L’espoir d’une gouvernance démocratique et libérale au Burundi n’est plus une perspective réaliste sous le parti au pouvoir actuel, le CNDD-FDD. Le changement est désormais complet : il s’agit d’une dictature totale, déguisée en démocratie.

Puisqu’il n’y a aucun espoir d’un retour soudain à une gouvernance démocratique, les architectes de cette dictature devraient au moins mettre à profit la force et le pouvoir qu’ils ont accumulés pour le bien du pays, plutôt que d’utiliser l’oppression brutale et l’enrichissement rapide comme simples moyens pour leurs fins personnelles.

Lorsque le CNDD-FDD (Conseil National pour la Défense de la Démocratie – Forces pour la Défense de la Démocratie) a pris le pouvoir en 2005, le Burundi semblait prêt pour un renouveau. Les Accords d’Arusha pour la paix et la réconciliation avaient posé les bases d’une démocratie consociative — équilibre ethnique, partage du pouvoir et contrôle institutionnel après des années de guerre civile. Le nouveau gouvernement, dirigé par Pierre Nkurunziza, a commencé avec un air d’optimisme et de respect pour cet ordre fragile.

Deux décennies plus tard, cette promesse s’est effondrée. Le CNDD-FDD a progressivement transformé son mouvement de libération en un appareil d’État-parti, éliminant l’opposition, cooptant l’armée et gouvernant par la peur plutôt que par le consensus. Le coût économique a été dévastateur. Le PIB réel par habitant est revenu en dessous des niveaux d’après-guerre, autour de 200 USD, tandis que l’inflation a grimpé à près de 40 % début 2025. Environ 62 % des Burundais vivent désormais avec moins de 2,15 USD par jour. Le carburant, le sucre, les médicaments et même l’électricité sont chroniquement rares ; les hôpitaux et les écoles souffrent régulièrement de pénuries, et le taux de change sur le marché noir érode le pouvoir d’achat quotidien.

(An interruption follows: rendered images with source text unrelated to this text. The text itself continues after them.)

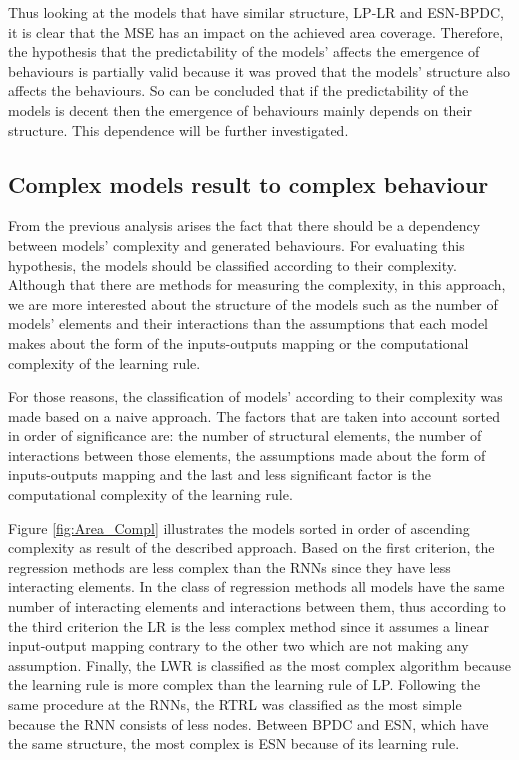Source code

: \documentclass[msc,ai,logo]{infthesis}
\begin{document}
Thus looking at the models that have similar structure, LP-LR and ESN-BPDC, it is clear that the MSE has an impact on the achieved area coverage. Therefore, the hypothesis that the predictability of the models' affects the emergence of behaviours is partially valid because it was proved that the models' structure also affects the behaviours. So can be concluded that if the predictability of the models is decent then the emergence of behaviours mainly depends on their structure. This dependence will be further investigated.  

\subsection*{Complex models result to complex behaviour }

From the previous analysis arises the fact that there should be a dependency between models' complexity and generated behaviours. For evaluating this hypothesis, the models should be classified according to their complexity. Although that there are methods for measuring the complexity, in this approach, we are more interested about the structure of the models such as the number of models' elements and their interactions than the assumptions that each model makes about the form of the inputs-outputs mapping or the computational complexity of the learning rule.

For those reasons, the classification of models' according to their complexity was made based on a naive approach. The factors that are taken into account sorted in order of significance are: the number of structural elements, the number of interactions between those elements, the assumptions made about the form of inputs-outputs mapping and the last and less significant factor is the computational complexity of the learning rule.   

Figure \ref{fig:Area_Compl} illustrates the models sorted in order of ascending complexity as result of the described approach. Based on the first criterion, the regression methods are less complex than the RNNs since they have less interacting elements. In the class of regression methods all models have the same number of interacting elements and interactions between them, thus according to the third criterion the LR is the less complex method since it assumes a linear input-output mapping contrary to the other two which are not making any assumption. Finally, the LWR is classified as the most complex algorithm because the learning rule is more complex than the learning rule of LP.
Following the same procedure at the RNNs, the RTRL was classified as the most simple because the RNN consists of less nodes. Between BPDC and ESN, which have the same structure, the most complex is ESN because of its learning rule.  
 
\end{document}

Le désespoir est palpable : les jeunes femmes partent de plus en plus pour travailler comme domestiques au Moyen-Orient, souvent dans des conditions proches de l’esclavage, tandis que les jeunes hommes prennent des risques périlleux pour fuir le pays, désespérés face au chômage et à l’absence d’avenir. Jadis symbole de réconciliation post-conflit, le Burundi est aujourd’hui l’économie la moins performante d’Afrique de l’Est, loin derrière ses voisins en termes de revenus, d’investissements et d’infrastructures.

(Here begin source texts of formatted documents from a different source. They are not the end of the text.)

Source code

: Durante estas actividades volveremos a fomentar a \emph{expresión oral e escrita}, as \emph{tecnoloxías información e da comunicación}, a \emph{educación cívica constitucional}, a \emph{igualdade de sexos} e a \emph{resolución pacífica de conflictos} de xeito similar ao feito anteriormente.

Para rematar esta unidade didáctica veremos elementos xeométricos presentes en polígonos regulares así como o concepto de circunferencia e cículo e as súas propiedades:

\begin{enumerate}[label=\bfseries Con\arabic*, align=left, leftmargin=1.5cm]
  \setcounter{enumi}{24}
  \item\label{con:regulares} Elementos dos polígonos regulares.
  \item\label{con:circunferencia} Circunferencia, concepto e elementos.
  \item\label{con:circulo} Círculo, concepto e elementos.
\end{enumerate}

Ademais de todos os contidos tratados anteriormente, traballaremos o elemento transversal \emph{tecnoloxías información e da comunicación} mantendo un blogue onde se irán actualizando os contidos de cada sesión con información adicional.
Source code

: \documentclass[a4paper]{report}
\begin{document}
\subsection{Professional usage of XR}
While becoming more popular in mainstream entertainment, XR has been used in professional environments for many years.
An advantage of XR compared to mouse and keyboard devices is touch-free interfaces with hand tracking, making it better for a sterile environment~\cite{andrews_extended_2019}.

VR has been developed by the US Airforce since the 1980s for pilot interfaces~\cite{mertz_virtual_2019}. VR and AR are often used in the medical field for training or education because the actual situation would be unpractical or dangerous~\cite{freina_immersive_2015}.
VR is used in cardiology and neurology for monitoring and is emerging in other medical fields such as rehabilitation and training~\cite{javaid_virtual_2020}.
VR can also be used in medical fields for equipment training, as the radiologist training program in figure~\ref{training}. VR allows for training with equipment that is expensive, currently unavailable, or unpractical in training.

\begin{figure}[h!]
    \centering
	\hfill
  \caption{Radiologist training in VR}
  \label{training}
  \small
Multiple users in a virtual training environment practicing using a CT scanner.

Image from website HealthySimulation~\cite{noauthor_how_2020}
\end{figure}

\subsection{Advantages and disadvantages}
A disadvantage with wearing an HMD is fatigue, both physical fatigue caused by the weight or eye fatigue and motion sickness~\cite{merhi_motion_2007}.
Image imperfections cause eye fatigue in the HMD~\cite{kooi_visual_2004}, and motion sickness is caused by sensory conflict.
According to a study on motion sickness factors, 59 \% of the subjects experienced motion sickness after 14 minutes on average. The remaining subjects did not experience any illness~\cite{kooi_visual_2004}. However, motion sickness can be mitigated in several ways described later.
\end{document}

Si l’élite du CNDD-FDD insiste pour maintenir un contrôle quasi-total, elle pourrait au moins gouverner avec compétence et vision, utilisant sa domination pour bâtir une nation stable et prospère plutôt que pour préserver ses seuls privilèges. L’histoire rappelle que tous les dictateurs ne se valent pas : certains ont été des bâtisseurs de nations, utilisant discipline, vision et autorité de l’État pour moderniser leur société et améliorer la vie de leur peuple. Si les dirigeants du Burundi pouvaient émuler ne serait-ce qu’une fraction de cet héritage — gouverner fermement mais avec prévoyance — l’histoire pourrait encore se souvenir d’eux non pas comme d’opresseurs, mais comme des architectes du renouveau.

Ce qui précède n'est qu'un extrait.